Whenever an image turns up, omit it and return the remaining data exactly.

▼▼▼

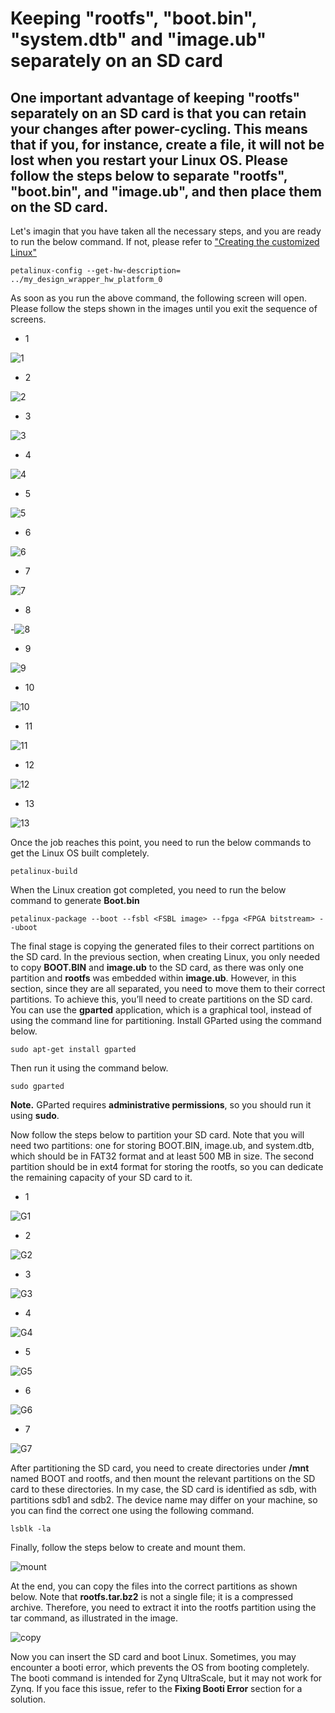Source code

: # Keeping "rootfs", "boot.bin", "system.dtb" and "image.ub" separately on an SD card

## One important advantage of keeping "rootfs" separately on an SD card is that you can retain your changes after power-cycling. This means that if you, for instance, create a file, it will not be lost when you restart your Linux OS. Please follow the steps below to separate "rootfs", "boot.bin", and "image.ub", and then place them on the SD card.

Let's imagin that you have taken all the necessary steps, and you are ready to run the below command. If not, please refer to ["Creating the customized Linux"](https://github.com/Saeed1362/ZYNQ-Linux/blob/main/README.md)

```
petalinux-config --get-hw-description= ../my_design_wrapper_hw_platform_0
```

As soon as you run the above command, the following screen will open. Please follow the steps shown in the images until you exit the sequence of screens.

- 1 

![1](https://github.com/Saeed1362/ZYNQ-Linux/blob/main/images/Linux_setA1.jpg)


- 2 

![2](https://github.com/Saeed1362/ZYNQ-Linux/blob/main/images/Linux_setA2.jpg)


- 3 

![3](https://github.com/Saeed1362/ZYNQ-Linux/blob/main/images/Linux_setA3.jpg)


- 4 

![4](https://github.com/Saeed1362/ZYNQ-Linux/blob/main/images/Linux_set1.jpg)


- 5 

![5](https://github.com/Saeed1362/ZYNQ-Linux/blob/main/images/Linux_set2.jpg)


- 6 

![6](https://github.com/Saeed1362/ZYNQ-Linux/blob/main/images/Linux_set3.jpg)


- 7 

![7](https://github.com/Saeed1362/ZYNQ-Linux/blob/main/images/Linux_set4.jpg)


- 8 

-![8](https://github.com/Saeed1362/ZYNQ-Linux/blob/main/images/Linux_set5.jpg)


- 9 

![9](https://github.com/Saeed1362/ZYNQ-Linux/blob/main/images/Linux_set6.jpg)


- 10 

![10](https://github.com/Saeed1362/ZYNQ-Linux/blob/main/images/Linux_set7.jpg)


- 11 

![11](https://github.com/Saeed1362/ZYNQ-Linux/blob/main/images/Linux_set8.jpg)


- 12 

![12](https://github.com/Saeed1362/ZYNQ-Linux/blob/main/images/Linux_set9.jpg)


- 13 

![13](https://github.com/Saeed1362/ZYNQ-Linux/blob/main/images/Linux_set10.jpg)

Once the job reaches this point, you need to run the below commands to get the Linux OS built completely.

```
petalinux-build
```

When the Linux creation got completed, you need to run the below command to generate **Boot.bin**
```
petalinux-package --boot --fsbl <FSBL image> --fpga <FPGA bitstream> --uboot
```

The final stage is copying the generated files to their correct partitions on the SD card. In the previous section, when creating Linux, you only needed to copy **BOOT.BIN** and **image.ub** to the SD card, as there was only one partition and **rootfs** was embedded within **image.ub**. However, in this section, since they are all separated, you need to move them to their correct partitions. To achieve this, you’ll need to create partitions on the SD card. You can use the **gparted** application, which is a graphical tool, instead of using the command line for partitioning.
Install GParted using the command below.

```
sudo apt-get install gparted
```

Then run it using the command below.

```
sudo gparted
```
**Note.** GParted requires **administrative permissions**, so you should run it using **sudo**.

Now follow the steps below to partition your SD card. Note that you will need two partitions: one for storing BOOT.BIN, image.ub, and system.dtb, which should be in FAT32 format and at least 500 MB in size. The second partition should be in ext4 format for storing the rootfs, so you can dedicate the remaining capacity of your SD card to it.

- 1 

![G1](https://github.com/Saeed1362/ZYNQ-Linux/blob/main/images/Linux_setA6.jpg)


- 2 

![G2](https://github.com/Saeed1362/ZYNQ-Linux/blob/main/images/Linux_setA7.jpg)


- 3 

![G3](https://github.com/Saeed1362/ZYNQ-Linux/blob/main/images/Linux_setA8.jpg)


- 4 

![G4](https://github.com/Saeed1362/ZYNQ-Linux/blob/main/images/Linux_setA9.jpg)


- 5 

![G5](https://github.com/Saeed1362/ZYNQ-Linux/blob/main/images/Linux_setA10.jpg)


- 6 

![G6](https://github.com/Saeed1362/ZYNQ-Linux/blob/main/images/Linux_setA11.jpg)


- 7 

![G7](https://github.com/Saeed1362/ZYNQ-Linux/blob/main/images/Linux_setA12.jpg)

After partitioning the SD card, you need to create directories under **/mnt** named BOOT and rootfs, and then mount the relevant partitions on the SD card to these directories. In my case, the SD card is identified as sdb, with partitions sdb1 and sdb2. The device name may differ on your machine, so you can find the correct one using the following command.

```
lsblk -la
```
Finally, follow the steps below to create and mount them.

![mount](https://github.com/Saeed1362/ZYNQ-Linux/blob/main/images/Linux_setA13.jpg)

At the end, you can copy the files into the correct partitions as shown below. Note that **rootfs.tar.bz2** is not a single file; it is a compressed archive. Therefore, you need to extract it into the rootfs partition using the tar command, as illustrated in the image.

![copy](https://github.com/Saeed1362/ZYNQ-Linux/blob/main/images/Linux_setA14.jpg)

Now you can insert the SD card and boot Linux. Sometimes, you may encounter a booti error, which prevents the OS from booting completely. The booti command is intended for Zynq UltraScale, but it may not work for Zynq. If you face this issue, refer to the **Fixing Booti Error** section for a solution.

▲▲▲

● **Reply to the exercise**:
Source code

: # Keeping "rootfs", "boot.bin", "system.dtb" and "image.ub" separately on an SD card

## One important advantage of keeping "rootfs" separately on an SD card is that you can retain your changes after power-cycling. This means that if you, for instance, create a file, it will not be lost when you restart your Linux OS. Please follow the steps below to separate "rootfs", "boot.bin", and "image.ub", and then place them on the SD card.

Let's imagin that you have taken all the necessary steps, and you are ready to run the below command. If not, please refer to ["Creating the customized Linux"](https://github.com/Saeed1362/ZYNQ-Linux/blob/main/README.md)

```
petalinux-config --get-hw-description= ../my_design_wrapper_hw_platform_0
```

As soon as you run the above command, the following screen will open. Please follow the steps shown in the images until you exit the sequence of screens.

- 1 

![1](https://github.com/Saeed1362/ZYNQ-Linux/blob/main/images/Linux_setA1.jpg)


- 2 

![2](https://github.com/Saeed1362/ZYNQ-Linux/blob/main/images/Linux_setA2.jpg)


- 3 

![3](https://github.com/Saeed1362/ZYNQ-Linux/blob/main/images/Linux_setA3.jpg)


- 4 

![4](https://github.com/Saeed1362/ZYNQ-Linux/blob/main/images/Linux_set1.jpg)


- 5 

![5](https://github.com/Saeed1362/ZYNQ-Linux/blob/main/images/Linux_set2.jpg)


- 6 

![6](https://github.com/Saeed1362/ZYNQ-Linux/blob/main/images/Linux_set3.jpg)


- 7 

![7](https://github.com/Saeed1362/ZYNQ-Linux/blob/main/images/Linux_set4.jpg)


- 8 

-![8](https://github.com/Saeed1362/ZYNQ-Linux/blob/main/images/Linux_set5.jpg)


- 9 

![9](https://github.com/Saeed1362/ZYNQ-Linux/blob/main/images/Linux_set6.jpg)


- 10 

![10](https://github.com/Saeed1362/ZYNQ-Linux/blob/main/images/Linux_set7.jpg)


- 11 

![11](https://github.com/Saeed1362/ZYNQ-Linux/blob/main/images/Linux_set8.jpg)


- 12 

![12](https://github.com/Saeed1362/ZYNQ-Linux/blob/main/images/Linux_set9.jpg)


- 13 

![13](https://github.com/Saeed1362/ZYNQ-Linux/blob/main/images/Linux_set10.jpg)

Once the job reaches this point, you need to run the below commands to get the Linux OS built completely.

```
petalinux-build
```

When the Linux creation got completed, you need to run the below command to generate **Boot.bin**
```
petalinux-package --boot --fsbl <FSBL image> --fpga <FPGA bitstream> --uboot
```

The final stage is copying the generated files to their correct partitions on the SD card. In the previous section, when creating Linux, you only needed to copy **BOOT.BIN** and **image.ub** to the SD card, as there was only one partition and **rootfs** was embedded within **image.ub**. However, in this section, since they are all separated, you need to move them to their correct partitions. To achieve this, you’ll need to create partitions on the SD card. You can use the **gparted** application, which is a graphical tool, instead of using the command line for partitioning.
Install GParted using the command below.

```
sudo apt-get install gparted
```

Then run it using the command below.

```
sudo gparted
```
**Note.** GParted requires **administrative permissions**, so you should run it using **sudo**.

Now follow the steps below to partition your SD card. Note that you will need two partitions: one for storing BOOT.BIN, image.ub, and system.dtb, which should be in FAT32 format and at least 500 MB in size. The second partition should be in ext4 format for storing the rootfs, so you can dedicate the remaining capacity of your SD card to it.

- 1 

![G1](https://github.com/Saeed1362/ZYNQ-Linux/blob/main/images/Linux_setA6.jpg)


- 2 

![G2](https://github.com/Saeed1362/ZYNQ-Linux/blob/main/images/Linux_setA7.jpg)


- 3 

![G3](https://github.com/Saeed1362/ZYNQ-Linux/blob/main/images/Linux_setA8.jpg)


- 4 

![G4](https://github.com/Saeed1362/ZYNQ-Linux/blob/main/images/Linux_setA9.jpg)


- 5 

![G5](https://github.com/Saeed1362/ZYNQ-Linux/blob/main/images/Linux_setA10.jpg)


- 6 

![G6](https://github.com/Saeed1362/ZYNQ-Linux/blob/main/images/Linux_setA11.jpg)


- 7 

![G7](https://github.com/Saeed1362/ZYNQ-Linux/blob/main/images/Linux_setA12.jpg)

After partitioning the SD card, you need to create directories under **/mnt** named BOOT and rootfs, and then mount the relevant partitions on the SD card to these directories. In my case, the SD card is identified as sdb, with partitions sdb1 and sdb2. The device name may differ on your machine, so you can find the correct one using the following command.

```
lsblk -la
```
Finally, follow the steps below to create and mount them.

![mount](https://github.com/Saeed1362/ZYNQ-Linux/blob/main/images/Linux_setA13.jpg)

At the end, you can copy the files into the correct partitions as shown below. Note that **rootfs.tar.bz2** is not a single file; it is a compressed archive. Therefore, you need to extract it into the rootfs partition using the tar command, as illustrated in the image.

![copy](https://github.com/Saeed1362/ZYNQ-Linux/blob/main/images/Linux_setA14.jpg)

Now you can insert the SD card and boot Linux. Sometimes, you may encounter a booti error, which prevents the OS from booting completely. The booti command is intended for Zynq UltraScale, but it may not work for Zynq. If you face this issue, refer to the **Fixing Booti Error** section for a solution.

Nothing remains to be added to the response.